How to complete this task:
For the data below, count the lines that have the string "github" and state that number by itself.

(Recorded data)
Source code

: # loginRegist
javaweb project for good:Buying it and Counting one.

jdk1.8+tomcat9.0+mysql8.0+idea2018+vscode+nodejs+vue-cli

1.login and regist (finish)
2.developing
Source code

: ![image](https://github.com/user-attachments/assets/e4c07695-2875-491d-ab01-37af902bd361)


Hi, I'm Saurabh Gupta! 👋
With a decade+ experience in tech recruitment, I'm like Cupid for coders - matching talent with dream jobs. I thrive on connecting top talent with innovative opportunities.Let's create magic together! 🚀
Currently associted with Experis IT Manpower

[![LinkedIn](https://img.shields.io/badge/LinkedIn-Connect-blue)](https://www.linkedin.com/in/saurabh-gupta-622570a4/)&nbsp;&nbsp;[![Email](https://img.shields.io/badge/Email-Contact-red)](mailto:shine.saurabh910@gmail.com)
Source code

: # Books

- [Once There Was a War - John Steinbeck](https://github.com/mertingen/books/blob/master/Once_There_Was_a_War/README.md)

Answer box:
2